Saved entries:
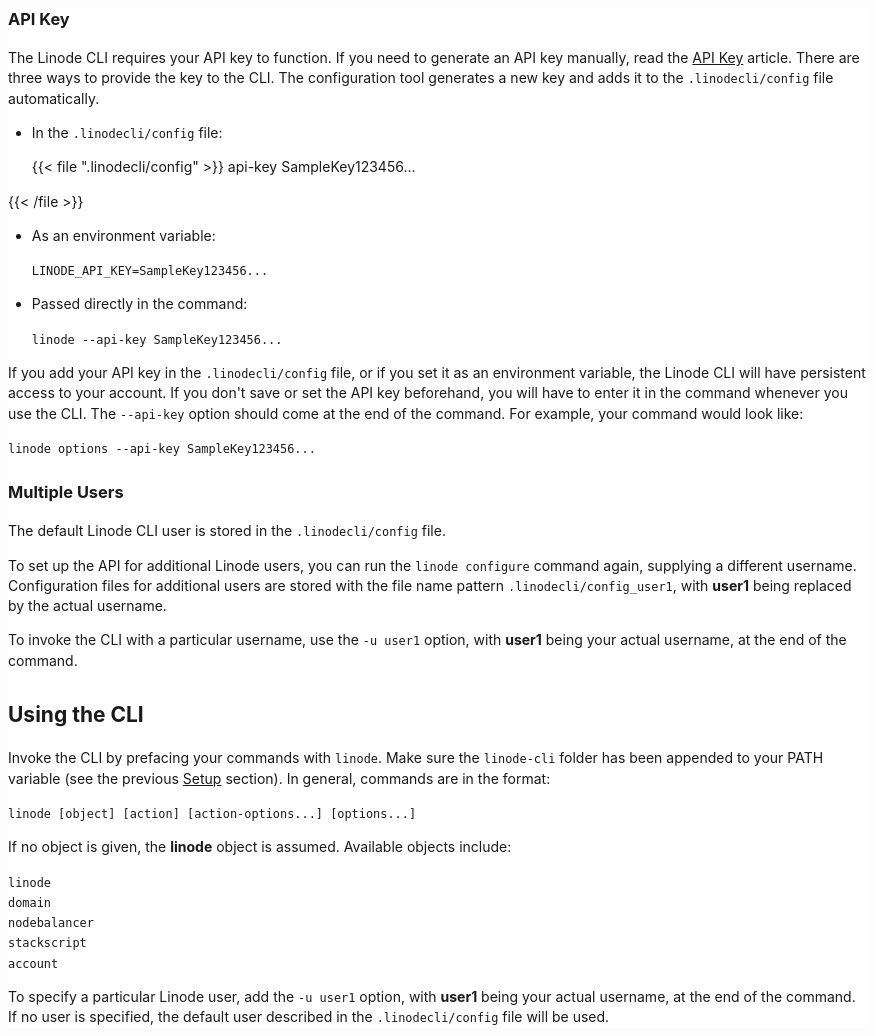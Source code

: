 ### API Key

The Linode CLI requires your API key to function. If you need to generate an API key manually, read the [API Key](/docs/platform/api/api-key/) article. There are three ways to provide the key to the CLI. The configuration tool generates a new key and adds it to the `.linodecli/config` file automatically.

-   In the `.linodecli/config` file:

    {{< file ".linodecli/config" >}}
api-key SampleKey123456...

{{< /file >}}


-   As an environment variable:

        LINODE_API_KEY=SampleKey123456...

-   Passed directly in the command:

        linode --api-key SampleKey123456...

If you add your API key in the `.linodecli/config` file, or if you set it as an environment variable, the Linode CLI will have persistent access to your account. If you don't save or set the API key beforehand, you will have to enter it in the command whenever you use the CLI. The `--api-key` option should come at the end of the command. For example, your command would look like:

    linode options --api-key SampleKey123456...

### Multiple Users

The default Linode CLI user is stored in the `.linodecli/config` file.

To set up the API for additional Linode users, you can run the `linode configure` command again, supplying a different username. Configuration files for additional users are stored with the file name pattern `.linodecli/config_user1`, with **user1** being replaced by the actual username.

To invoke the CLI with a particular username, use the `-u user1` option, with **user1** being your actual username, at the end of the command.

## Using the CLI

Invoke the CLI by prefacing your commands with `linode`. Make sure the `linode-cli` folder has been appended to your PATH variable (see the previous [Setup](#setup) section). In general, commands are in the format:

    linode [object] [action] [action-options...] [options...]

If no object is given, the **linode** object is assumed. Available objects include:

    linode
    domain
    nodebalancer
    stackscript
    account

To specify a particular Linode user, add the `-u user1` option, with **user1** being your actual username, at the end of the command. If no user is specified, the default user described in the `.linodecli/config` file will be used.
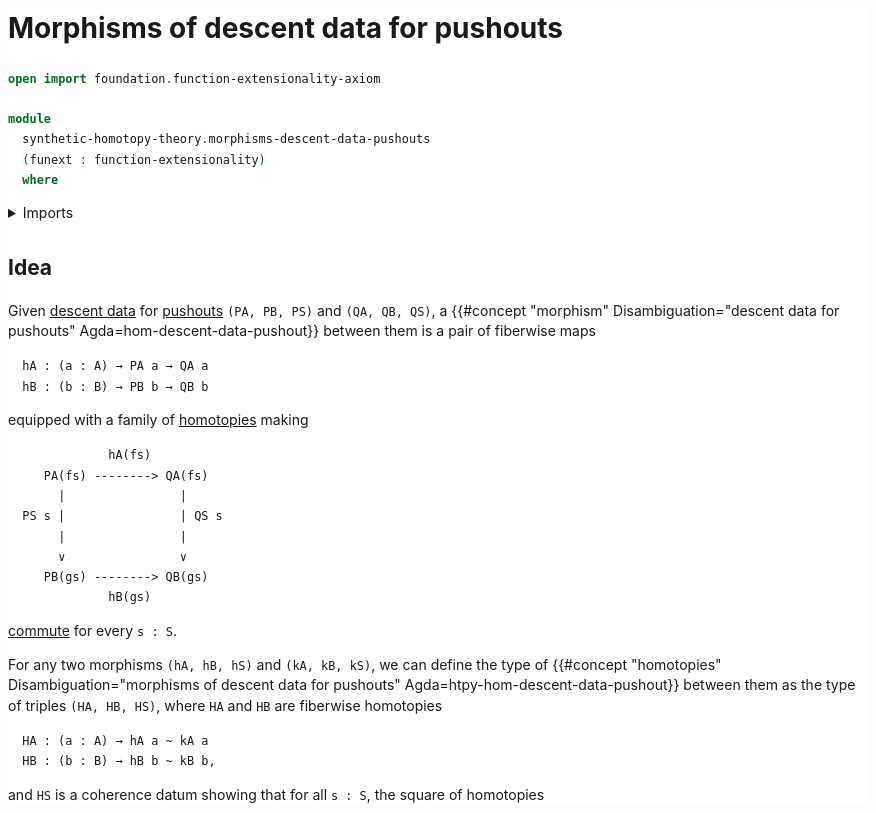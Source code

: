 # Morphisms of descent data for pushouts

```agda
open import foundation.function-extensionality-axiom

module
  synthetic-homotopy-theory.morphisms-descent-data-pushouts
  (funext : function-extensionality)
  where
```

<details><summary>Imports</summary></details>

## Idea

Given [descent data](synthetic-homotopy-theory.descent-data-pushouts.md) for
[pushouts](synthetic-homotopy-theory.pushouts.md) `(PA, PB, PS)` and
`(QA, QB, QS)`, a
{{#concept "morphism" Disambiguation="descent data for pushouts" Agda=hom-descent-data-pushout}}
between them is a pair of fiberwise maps

```text
  hA : (a : A) → PA a → QA a
  hB : (b : B) → PB b → QB b
```

equipped with a family of [homotopies](foundation-core.homotopies.md) making

```text
              hA(fs)
     PA(fs) --------> QA(fs)
       |                |
  PS s |                | QS s
       |                |
       ∨                ∨
     PB(gs) --------> QB(gs)
              hB(gs)
```

[commute](foundation-core.commuting-squares-of-maps.md) for every `s : S`.

For any two morphisms `(hA, hB, hS)` and `(kA, kB, kS)`, we can define the type
of
{{#concept "homotopies" Disambiguation="morphisms of descent data for pushouts" Agda=htpy-hom-descent-data-pushout}}
between them as the type of triples `(HA, HB, HS)`, where `HA` and `HB` are
fiberwise homotopies

```text
  HA : (a : A) → hA a ~ kA a
  HB : (b : B) → hB b ~ kB b,
```

and `HS` is a coherence datum showing that for all `s : S`, the square of
homotopies
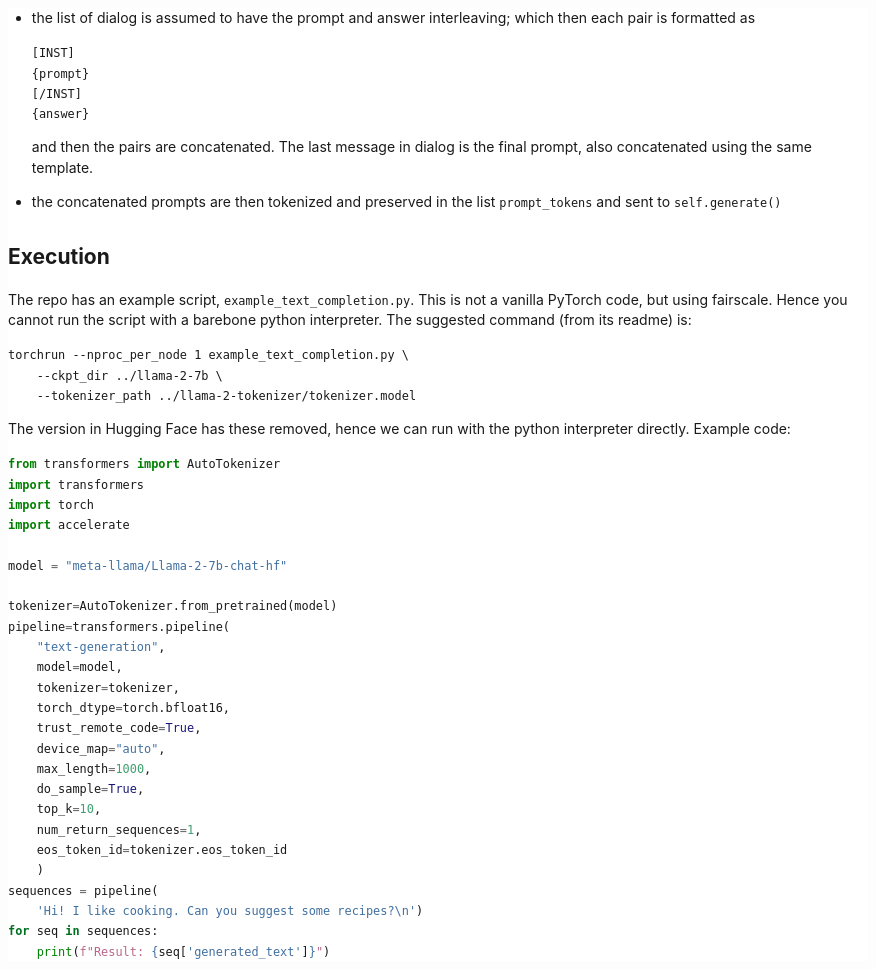 - the list of dialog is assumed to have the prompt and answer interleaving;
  which then each pair is formatted as

  ```
  [INST]
  {prompt}
  [/INST]
  {answer}
  ```

  and then the pairs are concatenated. The last message in dialog is the final
  prompt, also concatenated using the same template.
- the concatenated prompts are then tokenized and preserved in the list
  `prompt_tokens` and sent to `self.generate()`

## Execution

The repo has an example script, `example_text_completion.py`. This is not a
vanilla PyTorch code, but using fairscale. Hence you cannot run the script with
a barebone python interpreter. The suggested command (from its readme) is:

```
torchrun --nproc_per_node 1 example_text_completion.py \
    --ckpt_dir ../llama-2-7b \
    --tokenizer_path ../llama-2-tokenizer/tokenizer.model
```

The version in Hugging Face has these removed, hence we can run with the python interpreter directly. Example code:

```python
from transformers import AutoTokenizer
import transformers
import torch
import accelerate

model = "meta-llama/Llama-2-7b-chat-hf"

tokenizer=AutoTokenizer.from_pretrained(model)
pipeline=transformers.pipeline(
    "text-generation",
    model=model,
    tokenizer=tokenizer,
    torch_dtype=torch.bfloat16,
    trust_remote_code=True,
    device_map="auto",
    max_length=1000,
    do_sample=True,
    top_k=10,
    num_return_sequences=1,
    eos_token_id=tokenizer.eos_token_id
    )
sequences = pipeline(
    'Hi! I like cooking. Can you suggest some recipes?\n')
for seq in sequences:
    print(f"Result: {seq['generated_text']}")
```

Exercise requirements: If a line in the entries above has the word "particular", copy it.

Response box:
To invoke the CLI with a particular username, use the `-u user1` option, with **user1** being your actual username, at the end of the command.
To specify a particular Linode user, add the `-u user1` option, with **user1** being your actual username, at the end of the command. If no user is specified, the default user described in the `.linodecli/config` file will be used.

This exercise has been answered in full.